== What you will do ==
In the data below, find every line with the word "selecionada" and copy it.

━━━━━ Supplied material ━━━━━

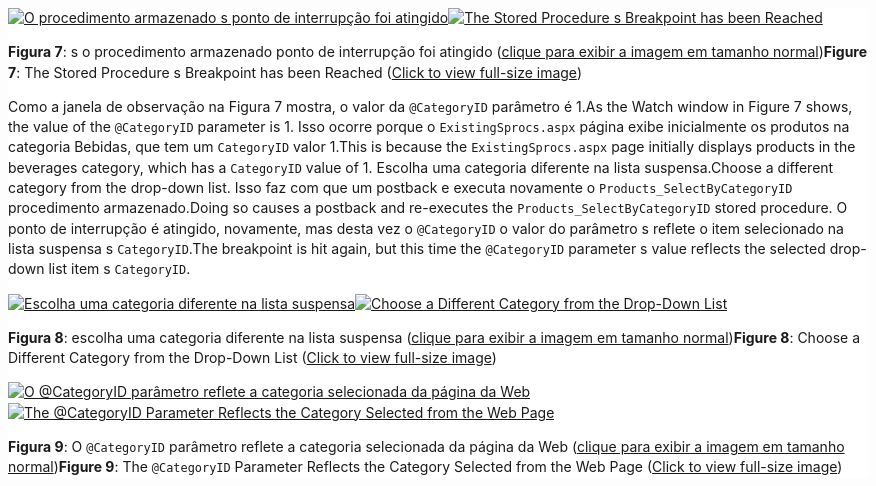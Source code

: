 <span data-ttu-id="fb1b8-208">[![O procedimento armazenado s ponto de interrupção foi atingido](debugging-stored-procedures-cs/_static/image16.png)](debugging-stored-procedures-cs/_static/image15.png)</span><span class="sxs-lookup"><span data-stu-id="fb1b8-208">[![The Stored Procedure s Breakpoint has been Reached](debugging-stored-procedures-cs/_static/image16.png)](debugging-stored-procedures-cs/_static/image15.png)</span></span>

<span data-ttu-id="fb1b8-209">**Figura 7**: s o procedimento armazenado ponto de interrupção foi atingido ([clique para exibir a imagem em tamanho normal](debugging-stored-procedures-cs/_static/image17.png))</span><span class="sxs-lookup"><span data-stu-id="fb1b8-209">**Figure 7**: The Stored Procedure s Breakpoint has been Reached ([Click to view full-size image](debugging-stored-procedures-cs/_static/image17.png))</span></span>


<span data-ttu-id="fb1b8-210">Como a janela de observação na Figura 7 mostra, o valor da `@CategoryID` parâmetro é 1.</span><span class="sxs-lookup"><span data-stu-id="fb1b8-210">As the Watch window in Figure 7 shows, the value of the `@CategoryID` parameter is 1.</span></span> <span data-ttu-id="fb1b8-211">Isso ocorre porque o `ExistingSprocs.aspx` página exibe inicialmente os produtos na categoria Bebidas, que tem um `CategoryID` valor 1.</span><span class="sxs-lookup"><span data-stu-id="fb1b8-211">This is because the `ExistingSprocs.aspx` page initially displays products in the beverages category, which has a `CategoryID` value of 1.</span></span> <span data-ttu-id="fb1b8-212">Escolha uma categoria diferente na lista suspensa.</span><span class="sxs-lookup"><span data-stu-id="fb1b8-212">Choose a different category from the drop-down list.</span></span> <span data-ttu-id="fb1b8-213">Isso faz com que um postback e executa novamente o `Products_SelectByCategoryID` procedimento armazenado.</span><span class="sxs-lookup"><span data-stu-id="fb1b8-213">Doing so causes a postback and re-executes the `Products_SelectByCategoryID` stored procedure.</span></span> <span data-ttu-id="fb1b8-214">O ponto de interrupção é atingido, novamente, mas desta vez o `@CategoryID` o valor do parâmetro s reflete o item selecionado na lista suspensa s `CategoryID`.</span><span class="sxs-lookup"><span data-stu-id="fb1b8-214">The breakpoint is hit again, but this time the `@CategoryID` parameter s value reflects the selected drop-down list item s `CategoryID`.</span></span>


<span data-ttu-id="fb1b8-215">[![Escolha uma categoria diferente na lista suspensa](debugging-stored-procedures-cs/_static/image19.png)](debugging-stored-procedures-cs/_static/image18.png)</span><span class="sxs-lookup"><span data-stu-id="fb1b8-215">[![Choose a Different Category from the Drop-Down List](debugging-stored-procedures-cs/_static/image19.png)](debugging-stored-procedures-cs/_static/image18.png)</span></span>

<span data-ttu-id="fb1b8-216">**Figura 8**: escolha uma categoria diferente na lista suspensa ([clique para exibir a imagem em tamanho normal](debugging-stored-procedures-cs/_static/image20.png))</span><span class="sxs-lookup"><span data-stu-id="fb1b8-216">**Figure 8**: Choose a Different Category from the Drop-Down List ([Click to view full-size image](debugging-stored-procedures-cs/_static/image20.png))</span></span>


<span data-ttu-id="fb1b8-217">[![O @CategoryID parâmetro reflete a categoria selecionada da página da Web](debugging-stored-procedures-cs/_static/image22.png)](debugging-stored-procedures-cs/_static/image21.png)</span><span class="sxs-lookup"><span data-stu-id="fb1b8-217">[![The @CategoryID Parameter Reflects the Category Selected from the Web Page](debugging-stored-procedures-cs/_static/image22.png)](debugging-stored-procedures-cs/_static/image21.png)</span></span>

<span data-ttu-id="fb1b8-218">**Figura 9**: O `@CategoryID` parâmetro reflete a categoria selecionada da página da Web ([clique para exibir a imagem em tamanho normal](debugging-stored-procedures-cs/_static/image23.png))</span><span class="sxs-lookup"><span data-stu-id="fb1b8-218">**Figure 9**: The `@CategoryID` Parameter Reflects the Category Selected from the Web Page ([Click to view full-size image](debugging-stored-procedures-cs/_static/image23.png))</span></span>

━━━━━

== Task answer ==
<span data-ttu-id="fb1b8-217">[![O @CategoryID parâmetro reflete a categoria selecionada da página da Web](debugging-stored-procedures-cs/_static/image22.png)](debugging-stored-procedures-cs/_static/image21.png)</span><span class="sxs-lookup"><span data-stu-id="fb1b8-217">[![The @CategoryID Parameter Reflects the Category Selected from the Web Page](debugging-stored-procedures-cs/_static/image22.png)](debugging-stored-procedures-cs/_static/image21.png)</span></span>
<span data-ttu-id="fb1b8-218">**Figura 9**: O `@CategoryID` parâmetro reflete a categoria selecionada da página da Web ([clique para exibir a imagem em tamanho normal](debugging-stored-procedures-cs/_static/image23.png))</span><span class="sxs-lookup"><span data-stu-id="fb1b8-218">**Figure 9**: The `@CategoryID` Parameter Reflects the Category Selected from the Web Page ([Click to view full-size image](debugging-stored-procedures-cs/_static/image23.png))</span></span>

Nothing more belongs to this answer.